Canadian painter (born 1948)

Paul Hutner (born February 29, 1948) is a Canadian abstract painter known for his use of a wide range of inspirational subjects in creating his expressive and large paintings.

==Biography==
Paul Hutner was born in Toronto and from 1967 to 1969 attended Toronto's New School of Art, with teachers Gordon Rayner, Dennis Burton, Robert Markle and Ken Lywood. He began exhibiting his work in Toronto in 1969. At first, he was a conceptual and installation artist. He became a painter from observing exhibitions of American art at the David Mirvish Gallery where he worked for a short time as an assistant. In 1971, he exhibited his work at the Isaacs Gallery in Toronto. After that, his work was carried by the Dunkleman Gallery and Sable-Castelli Gallery in Toronto. In 1976, he was chosen to paint a mural for the Kirkland Lake Post Office.

Hutner is considered by art historians such as Roald Nasgaard to be a member of what has been described as the third generation of artists born in the 1940s who were inspired in their painting style by abstraction in New York, which meant, for Hutner, Cy Twombly and Jasper Johns.

Hutner moved to Victoria, B.C. with his wife Martha Black in 1990. Since then, his work, while still abstract, is more grounded in realism using a broader range of inspirational sources, now not only words but things such as "numbers, maps, images of popular culture, masks, landscapes, buildings, pottery, garden walls", which he composes into expressive dynamic wholes. In 2012, Winchester Modern Gallery in Victoria, BC exhibited a show of his work. Tragically, a month after the exhibition, Hutner's and Black's Saanich home was seriously damaged by fire.

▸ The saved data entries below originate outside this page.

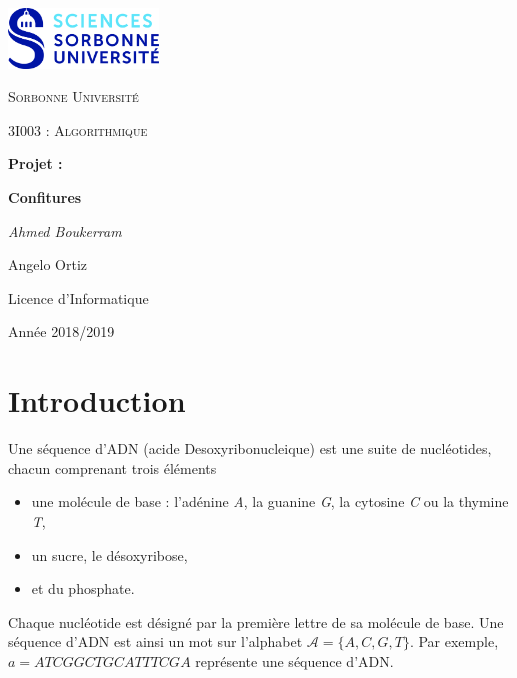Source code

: \documentclass[12pt,a4paper]{article}
\begin{document}
\begin{titlepage}
	\centering
	\includegraphics[width=0.30\textwidth]{logo.jpg}\par\vspace{1cm}
	{\scshape\LARGE Sorbonne Universit\'e \par}
	\vspace{1cm}
	{\scshape\Large 3I003 : Algorithmique\par}
	\vspace{1.5cm}
	{\Large \bfseries Projet :\par}
	{\huge\bfseries Confitures\par}
	\vspace{2cm}
	{\Large\itshape Ahmed Boukerram \par Angelo Ortiz\par}
	
	\vfill

	{\large Licence d'Informatique\par}
	{\large Ann\'ee 2018/2019\par}
\end{titlepage}




\tableofcontents

\newpage

\section{Introduction}

Une s\'equence d'ADN (acide Desoxyribonucleique) est une suite de nucl\'eotides, chacun comprenant trois \'el\'ements
\begin{itemize}
	\item une mol\'ecule de base : l'ad\'enine {\itshape A}, la guanine {\itshape G}, la cytosine {\itshape C} ou la thymine {\itshape T},
	\item un sucre, le d\'esoxyribose,
	\item et du phosphate.
\end{itemize}
Chaque nucl\'eotide est d\'esign\'e par la premi\`ere lettre de sa mol\'ecule de base. Une s\'equence d'ADN est ainsi un mot sur l'alphabet \( \mathcal{A} = \{A, C, G, T\} \). Par exemple, \( a = ATCGGCTGCATTTCGA \) repr\'esente une s\'equence d'ADN.
\end{document}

In 2017, he had an exhibition at Polychome Fine Art in Victoria BC. In 2026, the Winnipeg Art Gallery organized the exhibition Chromatic Structures which included work by Hutner and Robert Sakowski to explore hard-edge and post-painterly abstraction in Canada from the 1970s to the late 1980s.

Hutner's Toronto documentation is preserved in his Artist's file in the E.P. Taylor Research Library and Archives, Art Gallery of Ontario (AGO) alongside his inclusion in programs such as the AGO's "Artists with their Work".